> **Assignment**:
Needed from the data below: all lines that contain the word "onResponse".

> **Material for this exercise**:
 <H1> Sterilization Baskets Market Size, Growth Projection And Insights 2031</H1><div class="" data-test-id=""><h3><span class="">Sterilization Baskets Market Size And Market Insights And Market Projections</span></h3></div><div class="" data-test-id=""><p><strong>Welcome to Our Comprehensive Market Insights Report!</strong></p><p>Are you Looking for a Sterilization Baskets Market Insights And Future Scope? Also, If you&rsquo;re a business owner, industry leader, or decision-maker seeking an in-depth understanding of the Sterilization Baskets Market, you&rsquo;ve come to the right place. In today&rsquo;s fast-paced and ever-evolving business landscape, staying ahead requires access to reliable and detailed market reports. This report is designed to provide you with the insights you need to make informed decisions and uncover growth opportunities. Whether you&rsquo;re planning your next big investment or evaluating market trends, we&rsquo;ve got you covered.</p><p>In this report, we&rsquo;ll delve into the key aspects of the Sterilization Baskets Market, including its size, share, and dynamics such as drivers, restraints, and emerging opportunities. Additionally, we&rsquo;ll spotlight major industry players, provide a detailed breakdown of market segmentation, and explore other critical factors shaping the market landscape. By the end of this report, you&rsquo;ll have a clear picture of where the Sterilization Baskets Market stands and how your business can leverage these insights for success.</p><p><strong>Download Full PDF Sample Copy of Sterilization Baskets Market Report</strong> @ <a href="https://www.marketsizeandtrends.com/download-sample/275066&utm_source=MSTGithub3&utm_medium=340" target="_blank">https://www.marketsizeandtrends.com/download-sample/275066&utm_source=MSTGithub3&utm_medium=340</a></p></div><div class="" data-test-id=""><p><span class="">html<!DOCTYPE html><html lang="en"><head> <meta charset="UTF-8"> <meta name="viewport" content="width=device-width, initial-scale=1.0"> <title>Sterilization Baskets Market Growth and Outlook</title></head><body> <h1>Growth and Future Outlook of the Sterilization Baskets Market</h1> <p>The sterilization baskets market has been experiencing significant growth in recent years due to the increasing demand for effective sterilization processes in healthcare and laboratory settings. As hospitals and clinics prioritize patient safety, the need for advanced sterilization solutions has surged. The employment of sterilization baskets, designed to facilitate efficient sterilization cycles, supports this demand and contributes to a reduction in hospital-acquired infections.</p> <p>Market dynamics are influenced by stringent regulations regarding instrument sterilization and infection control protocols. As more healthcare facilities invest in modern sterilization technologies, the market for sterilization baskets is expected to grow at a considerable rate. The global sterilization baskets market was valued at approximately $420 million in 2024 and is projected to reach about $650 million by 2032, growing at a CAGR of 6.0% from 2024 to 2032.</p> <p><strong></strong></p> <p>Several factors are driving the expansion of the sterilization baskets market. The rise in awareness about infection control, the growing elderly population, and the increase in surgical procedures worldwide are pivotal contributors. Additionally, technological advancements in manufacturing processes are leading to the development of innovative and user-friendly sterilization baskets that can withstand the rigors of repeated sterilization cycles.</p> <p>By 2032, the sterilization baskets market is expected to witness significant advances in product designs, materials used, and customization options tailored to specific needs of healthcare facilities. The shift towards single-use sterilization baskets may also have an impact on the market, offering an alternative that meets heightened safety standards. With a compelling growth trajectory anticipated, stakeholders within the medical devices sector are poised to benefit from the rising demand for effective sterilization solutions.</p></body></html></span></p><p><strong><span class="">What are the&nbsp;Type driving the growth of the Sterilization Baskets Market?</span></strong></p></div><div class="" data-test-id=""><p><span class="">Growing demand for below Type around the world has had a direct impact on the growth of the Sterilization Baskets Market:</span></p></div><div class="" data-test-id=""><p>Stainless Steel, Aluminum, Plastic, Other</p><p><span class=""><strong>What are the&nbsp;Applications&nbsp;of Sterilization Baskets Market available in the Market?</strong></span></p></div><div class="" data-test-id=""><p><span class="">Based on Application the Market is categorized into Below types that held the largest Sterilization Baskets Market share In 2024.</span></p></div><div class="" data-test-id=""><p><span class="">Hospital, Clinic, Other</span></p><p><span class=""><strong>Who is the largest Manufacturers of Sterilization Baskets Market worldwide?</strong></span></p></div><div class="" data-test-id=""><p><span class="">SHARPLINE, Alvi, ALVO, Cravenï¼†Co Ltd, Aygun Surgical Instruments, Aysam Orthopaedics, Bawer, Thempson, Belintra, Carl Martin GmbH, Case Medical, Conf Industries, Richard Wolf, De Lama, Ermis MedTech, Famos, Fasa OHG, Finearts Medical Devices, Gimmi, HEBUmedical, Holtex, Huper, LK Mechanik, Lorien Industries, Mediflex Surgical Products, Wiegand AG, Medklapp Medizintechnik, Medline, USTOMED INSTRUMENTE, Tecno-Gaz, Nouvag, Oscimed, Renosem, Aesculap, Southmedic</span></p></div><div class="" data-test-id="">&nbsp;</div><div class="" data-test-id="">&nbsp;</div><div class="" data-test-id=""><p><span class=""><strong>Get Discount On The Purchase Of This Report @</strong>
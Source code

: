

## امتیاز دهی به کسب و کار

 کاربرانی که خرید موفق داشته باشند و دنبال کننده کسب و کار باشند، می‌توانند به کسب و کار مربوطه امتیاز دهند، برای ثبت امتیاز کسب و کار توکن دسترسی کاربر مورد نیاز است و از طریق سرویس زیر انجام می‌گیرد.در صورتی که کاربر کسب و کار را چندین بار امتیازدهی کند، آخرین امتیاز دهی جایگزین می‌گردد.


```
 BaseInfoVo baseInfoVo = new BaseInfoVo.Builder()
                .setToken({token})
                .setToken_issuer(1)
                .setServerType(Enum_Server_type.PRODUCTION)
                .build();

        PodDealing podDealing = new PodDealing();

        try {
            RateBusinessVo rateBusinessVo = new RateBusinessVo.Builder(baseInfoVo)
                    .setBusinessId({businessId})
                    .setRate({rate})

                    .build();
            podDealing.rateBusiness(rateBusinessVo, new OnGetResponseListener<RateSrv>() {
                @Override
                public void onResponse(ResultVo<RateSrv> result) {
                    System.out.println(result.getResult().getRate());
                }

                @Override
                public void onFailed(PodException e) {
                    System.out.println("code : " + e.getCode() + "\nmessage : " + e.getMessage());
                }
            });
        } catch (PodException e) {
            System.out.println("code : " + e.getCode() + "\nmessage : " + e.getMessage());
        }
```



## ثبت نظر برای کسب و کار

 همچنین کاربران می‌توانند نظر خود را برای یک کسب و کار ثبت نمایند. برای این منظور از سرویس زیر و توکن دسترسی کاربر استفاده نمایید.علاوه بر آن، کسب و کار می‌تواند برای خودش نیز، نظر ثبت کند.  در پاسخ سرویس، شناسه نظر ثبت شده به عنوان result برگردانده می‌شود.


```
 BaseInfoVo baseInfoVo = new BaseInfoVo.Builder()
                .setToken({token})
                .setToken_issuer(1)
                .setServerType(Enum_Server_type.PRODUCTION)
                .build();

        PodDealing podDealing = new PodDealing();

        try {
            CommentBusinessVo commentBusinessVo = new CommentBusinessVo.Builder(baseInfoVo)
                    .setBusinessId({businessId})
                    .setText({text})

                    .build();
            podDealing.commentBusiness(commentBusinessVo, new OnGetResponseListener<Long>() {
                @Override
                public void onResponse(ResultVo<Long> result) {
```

> **Completed exercise**:
                public void onResponse(ResultVo<RateSrv> result) {
                public void onResponse(ResultVo<Long> result) {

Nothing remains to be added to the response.